Let us call to mind our statement that the dream-work undertakes a translation of the dream-thoughts into a primitive mode of expression, analogous to hieroglyphics. Now all such primitive systems of expression are necessarily accompanied by ambiguity and indefiniteness; but we should not on that account be justified in doubting their practicability. You know that the coincidence of opposites in the dream-work is analogous to what is called the antithetical sense of primal words in the oldest languages. The philologist, R. Abel, to whom we owe this information, writing in 1884, begs us not on any account to imagine that there was any ambiguity in what one person said to another by means of ambivalent words of this sort. On the contrary, intonation, gestures and the whole context can have left no doubt whatever which of the two opposites the speaker had in mind to convey. In writing where gestures are absent the addition of little pictorial signs, not meant to receive separate oral expression, replaced them: e.g. a drawing of a little man, either crouching or standing upright, according as the ambiguous ken of the hieroglyphic meant “weak” or “strong.” So that misunderstanding was avoided in spite of the ambiguity of sounds and signs.

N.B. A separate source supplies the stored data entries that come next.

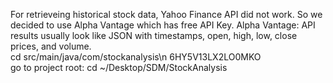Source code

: For retrieveing historical stock data, Yahoo Finance API did not work. So we decided to use Alpha Vantage which has free API Key. Alpha Vantage: API results usually look like JSON with timestamps, open, high, low, close prices, and volume. <br>
cd src/main/java/com/stockanalysis\n
6HY5V13LX2LO0MKO <br>
go to project root: cd ~/Desktop/SDM/StockAnalysis 

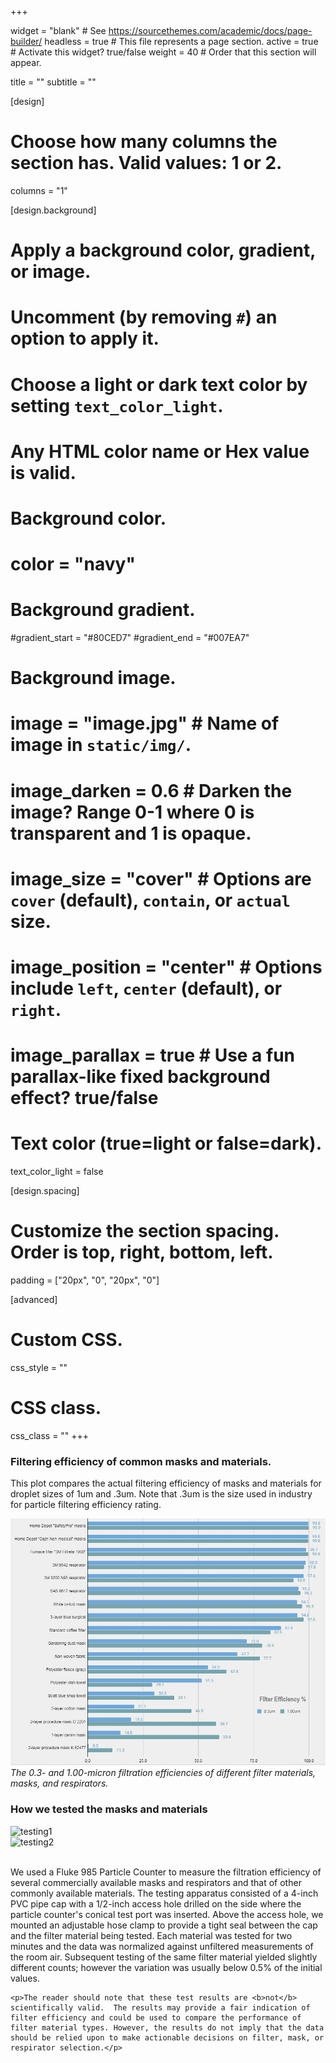 +++

widget = "blank"  # See https://sourcethemes.com/academic/docs/page-builder/
headless = true  # This file represents a page section.
active = true  # Activate this widget? true/false
weight = 40  # Order that this section will appear.

title = ""
subtitle = ""

[design]
  # Choose how many columns the section has. Valid values: 1 or 2.
  columns = "1"

[design.background]
  # Apply a background color, gradient, or image.
  #   Uncomment (by removing `#`) an option to apply it.
  #   Choose a light or dark text color by setting `text_color_light`.
  #   Any HTML color name or Hex value is valid.

  # Background color.
  # color = "navy"
  
  # Background gradient.
  #gradient_start = "#80CED7"
  #gradient_end = "#007EA7"
  
  # Background image.
  # image = "image.jpg"  # Name of image in `static/img/`.
  # image_darken = 0.6  # Darken the image? Range 0-1 where 0 is transparent and 1 is opaque.
  # image_size = "cover"  #  Options are `cover` (default), `contain`, or `actual` size.
  # image_position = "center"  # Options include `left`, `center` (default), or `right`.
  # image_parallax = true  # Use a fun parallax-like fixed background effect? true/false
  
  # Text color (true=light or false=dark).
  text_color_light = false

[design.spacing]
  # Customize the section spacing. Order is top, right, bottom, left.
  padding = ["20px", "0", "20px", "0"]

[advanced]
 # Custom CSS. 
 css_style = ""
 
 # CSS class.
 css_class = ""
+++

<div class="container-fluid">
  <div class="row">
    <div class="col-xs-12 col-sm-12 col-md-12 col-lg-12 col-xl-12">
      <h3>Filtering efficiency of common masks and materials.</h3>
      <p> This plot compares the actual filtering efficiency of masks and materials for droplet sizes of 1um and .3um.  Note that .3um is the size used in industry for particle filtering efficiency rating. </p>
    </div>
  </div>
  <div class="row align-items-center mt-4">
    <div class="col-xs-12 col-sm-12 col-md-12 col-lg-10 col-xl-9 mx-auto d-block float-xs-none">
       <img class="img-responsive" src="https://github.com/dickansj/MasterYourPPE/blob/master/assets/images/testing/Chart%20of%20filter%20efficiency%20%2005.JPG?raw=true" alt="Comparison of Filtration Efficiencies">
    </div>
  </div>
  <div class="row justify-content-center">
    <div class="col-xs-12 col-sm-12 col-md-12 col-lg-10 col-xl-9 mb-4>
      <p class="text-justify"><em>The 0.3- and 1.00-micron filtration efficiencies of different filter materials, masks, and respirators.</em></p>
    </div>
  </div>
  <div class="row align-items-left">
    <div class="col-xs-12 col-sm-12 col-md-12 col-lg-12 col-xl-12">
      <h3>How we tested the masks and materials</h3>
    </div>
  </div>
  <div class="row align-items-center">
    <div class="col-xs-12 col-sm-12 col-md-4 col-lg-3 col-xl-3 mx-4">
      <img class="img-fluid" src="https://i.imgur.com/zRnrI99.png" alt="testing1" width="200" height="400">
    </div>
    <div class="col-xs-12 col-sm-12 col-md-4 col-lg-3 col-xl-3 mx-4">
      <img class="img-fluid" src="https://i.imgur.com/wGjUPlB.png" alt="testing2" width="200" height="400">
    </div>
  </div>
  <br>

  <div class="row">
    <p>We used a Fluke 985 Particle Counter to measure the filtration efficiency of several commercially available masks and respirators and that of other commonly available materials.  The testing apparatus consisted of a 4-inch PVC pipe cap with a 1/2-inch access hole drilled on the side where the particle counter's conical test port was inserted.  Above the access hole, we mounted an adjustable hose clamp to provide a tight seal between the cap and the filter material being tested.  Each material was tested for two minutes and the data was normalized against unfiltered measurements of the room air.  Subsequent testing of the same filter material yielded slightly different counts; however the variation was usually below 0.5% of the initial values.</p>
    
    <p>The reader should note that these test results are <b>not</b> scientifically valid.  The results may provide a fair indication of filter efficiency and could be used to compare the performance of filter material types. However, the results do not imply that the data should be relied upon to make actionable decisions on filter, mask, or respirator selection.</p>    
  </div>

</div>
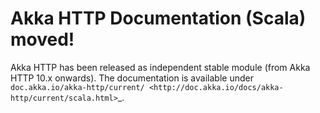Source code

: Akka HTTP Documentation (Scala) moved!
======================================

Akka HTTP has been released as independent stable module (from Akka HTTP 10.x onwards).
The documentation is available under `doc.akka.io/akka-http/current/ <http://doc.akka.io/docs/akka-http/current/scala.html>`_.
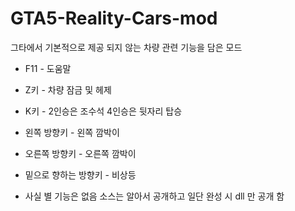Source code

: # GTA5-Reality-Cars-mod
그타에서 기본적으로 제공 되지 않는 차량 관련 기능을 담은 모드


- F11 - 도움말

- Z키 - 차량 잠금 및 헤제

- K키 - 2인승은 조수석 4인승은 뒷자리 탑승

- 왼쪽 방향키 - 왼쪽 깜박이
- 오른쪽 방향키 - 오른쪽 깜박이
- 밑으로 향하는 방향키 - 비상등

- 사실 별 기능은 없음 소스는 알아서 공개하고 일단 완성 시 dll 만 공개 함
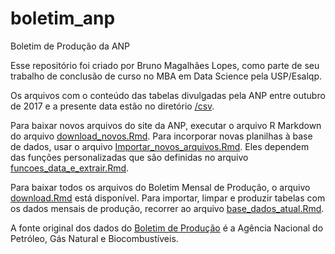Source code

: # boletim_anp
Boletim de Produção da ANP

Esse repositório foi criado por Bruno Magalhães Lopes, como parte de seu trabalho de conclusão de curso no MBA em Data Science pela USP/Esalqp.

Os arquivos com o conteúdo das tabelas divulgadas pela ANP entre outubro de 2017 e a presente data estão no diretório [/csv](https://github.com/brunolopesbr/boletim_anp/tree/main/csv).

Para baixar novos arquivos do site da ANP, executar o arquivo R Markdown  do arquivo [download_novos.Rmd](https://github.com/brunolopesbr/boletim_anp/blob/main/download_novos.Rmd). Para incorporar novas planilhas à base de dados, usar o arquivo [Importar_novos_arquivos.Rmd](https://github.com/brunolopesbr/boletim_anp/blob/main/Importar_novos_arquivos.Rmd). Eles dependem das funções personalizadas que são definidas no arquivo [funcoes_data_e_extrair.Rmd](https://github.com/brunolopesbr/boletim_anp/blob/main/Importar_novos_arquivos.Rmd).

Para baixar todos os arquivos do Boletim Mensal de Produção, o arquivo [download.Rmd](https://github.com/brunolopesbr/boletim_anp/blob/main/download.Rmd) está disponível. Para importar, limpar e produzir tabelas com os dados mensais de produção, recorrer ao arquivo [base_dados_atual.Rmd](https://github.com/brunolopesbr/boletim_anp/blob/main/download.Rmd).

A fonte original dos dados do [Boletim de Produção](https://www.gov.br/anp/pt-br/centrais-de-conteudo/publicacoes/boletins-anp/boletins/boletim-mensal-da-producao-de-petroleo-e-gas-natural) é a Agência Nacional do Petróleo, Gás Natural e Biocombustíveis.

In ancient systems of expression, for instance, in the scripts of the oldest languages, indefiniteness of various kinds is found with a frequency which we should not tolerate in our writings to-day. Thus in many Semitic writings only the consonants of the words appear: the omitted vowels have to be supplied by the reader from his knowledge and from the context. Hieroglyphic writing follows a similar principle, although not exactly the same; and this is the reason why nothing is known of the pronunciation of ancient Egyptian. There are besides other kinds of indefiniteness in the sacred writings of the Egyptians: for example, it is left to the writer’s choice to inscribe the pictures from right to left or from left to right. To be able to read them, we have to remember that we must be guided by the direction of the faces of the figures, birds, and so forth. But it was also open to the writer to set the pictures in vertical columns and, in the case of inscriptions on smaller objects, he was led by considerations of what was pleasing to the eye, and of the space at his disposal, to introduce still further alterations in the arrangement of the signs. The most confusing feature in hieroglyphic script is that there is no spacing between the words. The pictures are all placed at equal intervals on the page, and it is generally impossible to know whether any given sign goes with the preceding one or forms the beginning of a new word. In Persian cuneiform writing, on the other hand, a slanting sign is used to separate the words.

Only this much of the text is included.